• Problem requirements: Within the entries below, the lines from the one with "percent between retrievals of" through the one with "Cross-Layer Approaches and" are to be set down exactly, both ends kept.

───

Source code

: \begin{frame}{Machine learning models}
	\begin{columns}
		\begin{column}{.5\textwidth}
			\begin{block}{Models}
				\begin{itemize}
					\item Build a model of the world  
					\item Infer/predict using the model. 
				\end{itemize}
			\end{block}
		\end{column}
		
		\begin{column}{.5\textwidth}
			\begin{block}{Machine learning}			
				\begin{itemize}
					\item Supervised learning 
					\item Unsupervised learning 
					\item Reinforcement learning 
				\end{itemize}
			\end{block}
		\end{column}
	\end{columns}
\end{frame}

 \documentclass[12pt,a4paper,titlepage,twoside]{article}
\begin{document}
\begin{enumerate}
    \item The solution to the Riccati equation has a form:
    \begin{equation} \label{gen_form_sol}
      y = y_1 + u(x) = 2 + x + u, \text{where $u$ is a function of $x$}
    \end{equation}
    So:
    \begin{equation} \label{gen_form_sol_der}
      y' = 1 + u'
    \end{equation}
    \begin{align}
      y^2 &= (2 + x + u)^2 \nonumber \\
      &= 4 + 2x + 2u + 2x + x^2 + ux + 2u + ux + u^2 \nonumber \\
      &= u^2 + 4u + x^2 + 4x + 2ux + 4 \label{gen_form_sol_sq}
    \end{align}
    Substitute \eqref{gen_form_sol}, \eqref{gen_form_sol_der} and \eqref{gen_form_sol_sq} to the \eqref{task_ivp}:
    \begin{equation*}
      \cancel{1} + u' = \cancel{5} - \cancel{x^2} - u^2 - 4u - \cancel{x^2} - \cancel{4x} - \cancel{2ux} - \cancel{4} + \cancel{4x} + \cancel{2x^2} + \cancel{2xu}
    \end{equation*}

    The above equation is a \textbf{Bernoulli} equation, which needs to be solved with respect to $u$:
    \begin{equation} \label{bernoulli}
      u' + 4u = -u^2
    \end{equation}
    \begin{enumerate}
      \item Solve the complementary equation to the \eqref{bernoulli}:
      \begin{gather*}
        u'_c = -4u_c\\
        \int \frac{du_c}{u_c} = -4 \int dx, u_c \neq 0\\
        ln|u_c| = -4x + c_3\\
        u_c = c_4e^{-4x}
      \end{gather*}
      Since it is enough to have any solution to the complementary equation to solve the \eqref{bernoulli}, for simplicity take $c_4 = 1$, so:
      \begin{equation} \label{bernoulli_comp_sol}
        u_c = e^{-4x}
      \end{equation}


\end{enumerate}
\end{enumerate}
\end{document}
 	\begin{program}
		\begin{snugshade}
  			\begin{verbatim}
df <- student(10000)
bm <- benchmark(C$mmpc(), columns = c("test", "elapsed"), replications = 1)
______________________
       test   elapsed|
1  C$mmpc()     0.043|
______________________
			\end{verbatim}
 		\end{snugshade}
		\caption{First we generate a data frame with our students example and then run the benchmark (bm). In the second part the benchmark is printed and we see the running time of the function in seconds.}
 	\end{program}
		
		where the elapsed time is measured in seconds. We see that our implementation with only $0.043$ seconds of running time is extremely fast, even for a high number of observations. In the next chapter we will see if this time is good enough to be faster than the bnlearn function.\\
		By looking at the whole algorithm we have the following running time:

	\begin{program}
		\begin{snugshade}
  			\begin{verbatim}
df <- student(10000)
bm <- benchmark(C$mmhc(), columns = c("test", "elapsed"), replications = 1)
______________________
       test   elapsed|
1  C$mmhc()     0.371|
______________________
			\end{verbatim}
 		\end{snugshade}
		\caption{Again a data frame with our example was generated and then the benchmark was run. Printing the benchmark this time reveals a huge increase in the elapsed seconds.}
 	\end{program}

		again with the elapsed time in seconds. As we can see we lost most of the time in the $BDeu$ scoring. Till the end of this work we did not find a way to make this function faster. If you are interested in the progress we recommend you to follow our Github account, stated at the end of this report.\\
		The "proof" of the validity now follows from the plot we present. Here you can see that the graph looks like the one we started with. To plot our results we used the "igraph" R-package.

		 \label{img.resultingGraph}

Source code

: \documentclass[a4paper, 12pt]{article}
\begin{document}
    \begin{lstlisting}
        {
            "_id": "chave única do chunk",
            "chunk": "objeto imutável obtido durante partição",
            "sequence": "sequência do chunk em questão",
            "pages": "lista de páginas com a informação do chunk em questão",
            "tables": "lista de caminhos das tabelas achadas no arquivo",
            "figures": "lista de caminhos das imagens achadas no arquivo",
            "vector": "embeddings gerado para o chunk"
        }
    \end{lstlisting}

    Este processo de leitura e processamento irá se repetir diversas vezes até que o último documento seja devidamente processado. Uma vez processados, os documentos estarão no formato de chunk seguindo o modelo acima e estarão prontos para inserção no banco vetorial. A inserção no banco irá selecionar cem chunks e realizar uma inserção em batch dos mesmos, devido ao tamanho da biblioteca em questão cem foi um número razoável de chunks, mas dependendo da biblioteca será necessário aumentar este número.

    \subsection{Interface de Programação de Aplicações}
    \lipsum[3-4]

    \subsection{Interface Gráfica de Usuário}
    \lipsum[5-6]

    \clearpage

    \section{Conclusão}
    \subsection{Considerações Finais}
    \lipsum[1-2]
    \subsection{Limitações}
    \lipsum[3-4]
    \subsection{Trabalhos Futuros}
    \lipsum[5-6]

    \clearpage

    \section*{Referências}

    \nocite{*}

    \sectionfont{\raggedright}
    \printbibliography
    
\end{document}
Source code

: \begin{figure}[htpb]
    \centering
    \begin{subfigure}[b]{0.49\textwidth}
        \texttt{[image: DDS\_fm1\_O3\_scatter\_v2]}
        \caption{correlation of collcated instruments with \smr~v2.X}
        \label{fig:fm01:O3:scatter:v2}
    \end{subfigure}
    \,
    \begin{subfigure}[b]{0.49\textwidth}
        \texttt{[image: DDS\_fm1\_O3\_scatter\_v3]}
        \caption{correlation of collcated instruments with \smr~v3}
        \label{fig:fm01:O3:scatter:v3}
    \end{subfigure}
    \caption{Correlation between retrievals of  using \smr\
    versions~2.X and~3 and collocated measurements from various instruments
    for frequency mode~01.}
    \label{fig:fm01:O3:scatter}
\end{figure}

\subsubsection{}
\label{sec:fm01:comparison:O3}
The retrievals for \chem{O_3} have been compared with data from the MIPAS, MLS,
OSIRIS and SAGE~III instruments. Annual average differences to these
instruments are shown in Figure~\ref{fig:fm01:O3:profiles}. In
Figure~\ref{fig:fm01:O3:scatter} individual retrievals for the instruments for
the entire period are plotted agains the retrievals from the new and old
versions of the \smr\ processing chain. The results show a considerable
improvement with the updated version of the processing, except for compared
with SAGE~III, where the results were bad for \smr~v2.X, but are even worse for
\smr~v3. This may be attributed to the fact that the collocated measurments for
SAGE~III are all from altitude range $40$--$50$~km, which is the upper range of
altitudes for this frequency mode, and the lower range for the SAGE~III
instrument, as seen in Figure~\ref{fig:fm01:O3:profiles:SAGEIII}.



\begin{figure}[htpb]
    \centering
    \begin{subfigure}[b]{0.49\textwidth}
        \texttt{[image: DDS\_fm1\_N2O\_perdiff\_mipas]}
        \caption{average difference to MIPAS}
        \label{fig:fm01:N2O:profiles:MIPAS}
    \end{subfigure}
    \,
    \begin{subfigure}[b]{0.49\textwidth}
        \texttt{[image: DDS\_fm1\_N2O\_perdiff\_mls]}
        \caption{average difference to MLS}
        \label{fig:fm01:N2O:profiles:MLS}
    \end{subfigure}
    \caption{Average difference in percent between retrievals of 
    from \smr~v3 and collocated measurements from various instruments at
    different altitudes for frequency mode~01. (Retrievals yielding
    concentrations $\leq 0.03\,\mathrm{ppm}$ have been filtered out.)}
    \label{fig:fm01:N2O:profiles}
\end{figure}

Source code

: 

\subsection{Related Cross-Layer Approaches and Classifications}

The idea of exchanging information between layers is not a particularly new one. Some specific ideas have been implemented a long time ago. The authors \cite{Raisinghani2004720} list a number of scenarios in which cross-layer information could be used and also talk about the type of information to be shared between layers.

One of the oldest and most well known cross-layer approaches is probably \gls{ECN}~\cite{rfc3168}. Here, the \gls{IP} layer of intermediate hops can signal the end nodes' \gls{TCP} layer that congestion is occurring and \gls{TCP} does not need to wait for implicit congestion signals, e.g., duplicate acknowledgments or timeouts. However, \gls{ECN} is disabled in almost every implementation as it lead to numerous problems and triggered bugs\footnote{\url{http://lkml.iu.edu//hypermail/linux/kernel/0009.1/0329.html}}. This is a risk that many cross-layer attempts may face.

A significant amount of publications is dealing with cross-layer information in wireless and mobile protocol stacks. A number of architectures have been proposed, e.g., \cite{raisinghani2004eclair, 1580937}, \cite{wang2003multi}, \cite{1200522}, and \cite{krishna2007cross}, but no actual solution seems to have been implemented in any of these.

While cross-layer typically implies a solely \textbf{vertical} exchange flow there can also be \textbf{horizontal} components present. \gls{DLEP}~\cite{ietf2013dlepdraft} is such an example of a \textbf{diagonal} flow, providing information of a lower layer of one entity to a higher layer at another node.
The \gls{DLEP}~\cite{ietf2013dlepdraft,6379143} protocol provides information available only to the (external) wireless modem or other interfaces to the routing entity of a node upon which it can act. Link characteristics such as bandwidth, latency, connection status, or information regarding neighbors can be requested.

───

• Solution:
    \caption{Average difference in percent between retrievals of 
    from \smr~v3 and collocated measurements from various instruments at
    different altitudes for frequency mode~01. (Retrievals yielding
    concentrations $\leq 0.03\,\mathrm{ppm}$ have been filtered out.)}
    \label{fig:fm01:N2O:profiles}
\end{figure}

Source code

: 

\subsection{Related Cross-Layer Approaches and Classifications}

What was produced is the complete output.